Fifteen hundred feet above the river, the winds picked up, hurling raindrops that splashed against our flushed cheeks. More armies of tiny Doug-firs could be seen on the edge of the conifer forest, but this time they were gaining control of the prairie system that wrapped the ridgeline. At the end of the first prairie, the road disappeared into the forest. The entrance was dark and overcrowded with trees that contested for any remaining space, including the road.
An old-growth Doug-fir came into view that was charred from fires long ago, and we stopped to get a closer look. The tree had a giant branch that once stretched out into the prairie, but its stems now extended upward to reach the light penetrating through the thick forest. The in-growth not only created a dense, unhealthy forest but dead and broken woody debris posed a significant fire risk. In the event of a wildfire, the tinderbox would burn hot and out of control. It’s hard to imagine larger fire-resistant trees, like the old Doug-fir, surviving such an incident.
The League is currently working with Bob to carry out a forest thinning restoration project in this area that would extend a 5.5-mile long fuel break, recover dwindling meadows, free up growing space to improve forest resiliency, and prevent catastrophic wildfires from spreading across the area. The thinning treatment can be described as a thin from below, where the smallest trees are cut first, and the dead branches on larger trees are limbed. The slash needs to be treated further by creating piles that are burned in the winter or chipping the cut material into mulch that decomposes faster.

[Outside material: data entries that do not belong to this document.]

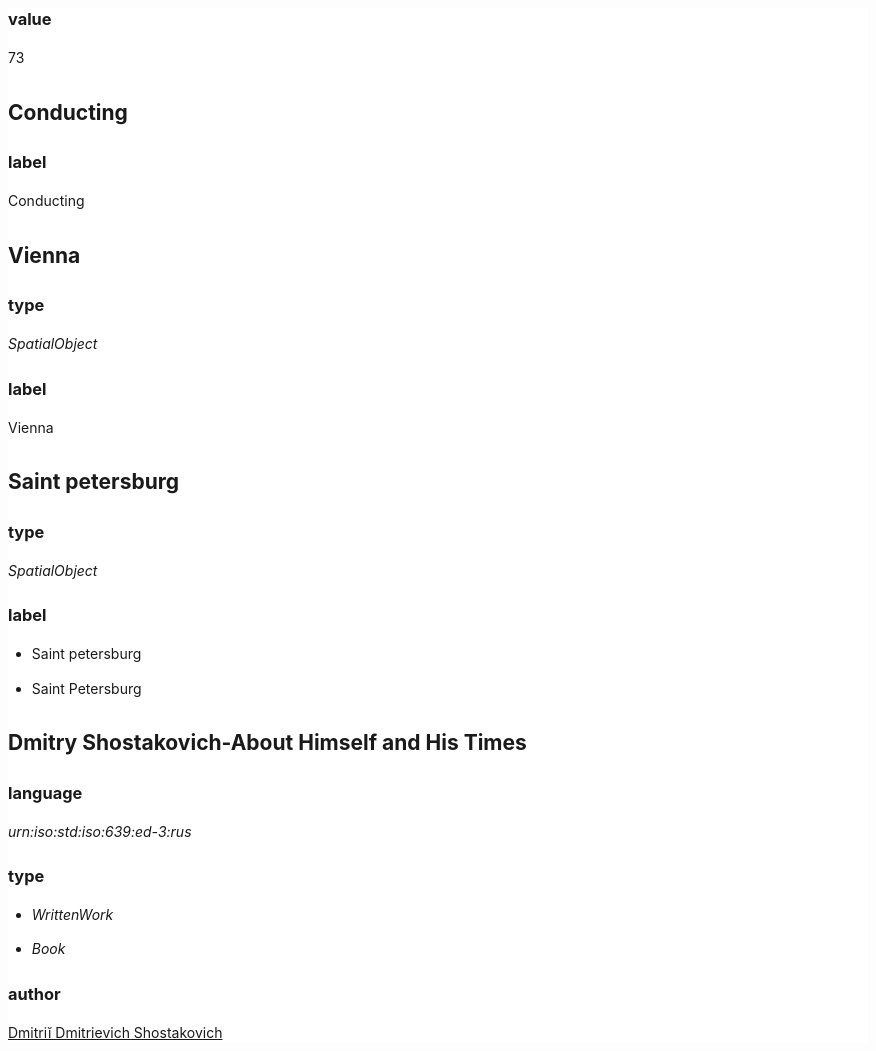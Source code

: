 ### value


73

## Conducting

### label


Conducting

## Vienna

### type


*SpatialObject*

### label


Vienna

## Saint petersburg

### type


*SpatialObject*

### label

 - Saint petersburg

 - Saint Petersburg

## Dmitry Shostakovich-About Himself and His Times

### language


*urn:iso:std:iso:639:ed-3:rus*

### type

 - *WrittenWork*

 - *Book*

### author


[Dmitriĭ Dmitrievich Shostakovich](#Dmitriĭ-Dmitrievich-Shostakovich)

We emerged out of the dense forest into a vast prairie that overlooked miles of the Mattole River. Fog swirled from the forest canopy across the river valley, and the view gently emphasized the remoteness of the rugged landscape. A small herd of cows guarded the road, and I noticed the freshly grazed grass. In the absence of a healthy and regular fire regime, Bob’s herds of cows and sheep made up one line of defense against conifer encroachment into the prairies. We discussed the possibility of setting controlled burns that could benefit the prairies, maintain the open oak woodlands, limit in-growth, and prevent catastrophic and high-intensity wildfires.
The road dropped elevation as we passed through a section of the forest that looked more like the late seral old-growth forests to the northeast. Over the years, this stand was carefully and selectively logged to provide income for Bob’s family. With prudent management the stand now looks vigorous, developing an intricate and layered canopy structure typically found in old-growth.
We reached the edge of the property line and looped back through to where we started. Before parting ways, Bob encouraged us to put together a new project proposal. As he has seen first-hand, the conifer forests, oak woodlands, and open prairies can continue to be resilient, productive, and diverse with the right action plan. He was looking forward to starting a new project with us.
While watching Bob drive through the hills with his canine companions leading the way, it was clear that he was proud of his land and deeply cared for its future. As we crossed back over the old, rickety bridge, swinging in the wind above the Mattole, we thought of the careful steps Bob took to tend to his land over the years, and of the meticulous stewardship we’d continue together.